=== Assigned task ===
Return every line from the one with "I WANT to be" through the one with "THEN I input the travel destination", inclusive, exactly as it appears below.

[[ Material supplied, beginning ]]

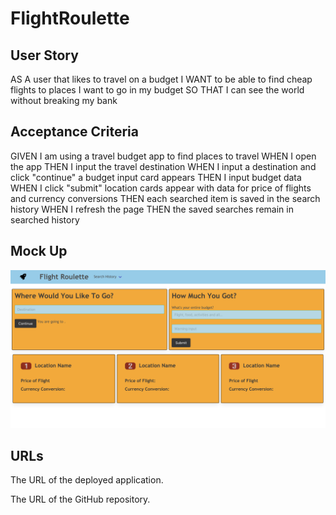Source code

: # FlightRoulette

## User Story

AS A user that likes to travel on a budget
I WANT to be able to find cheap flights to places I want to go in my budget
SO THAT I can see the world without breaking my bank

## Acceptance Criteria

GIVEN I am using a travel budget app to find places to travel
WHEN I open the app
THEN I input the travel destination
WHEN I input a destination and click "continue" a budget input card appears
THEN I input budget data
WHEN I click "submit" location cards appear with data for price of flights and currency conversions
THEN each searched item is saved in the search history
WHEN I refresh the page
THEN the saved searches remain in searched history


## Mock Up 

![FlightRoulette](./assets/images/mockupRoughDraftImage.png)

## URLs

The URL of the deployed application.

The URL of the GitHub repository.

[[ Material supplied, end ]]

=== Completed exercise ===
I WANT to be able to find cheap flights to places I want to go in my budget
SO THAT I can see the world without breaking my bank

## Acceptance Criteria

GIVEN I am using a travel budget app to find places to travel
WHEN I open the app
THEN I input the travel destination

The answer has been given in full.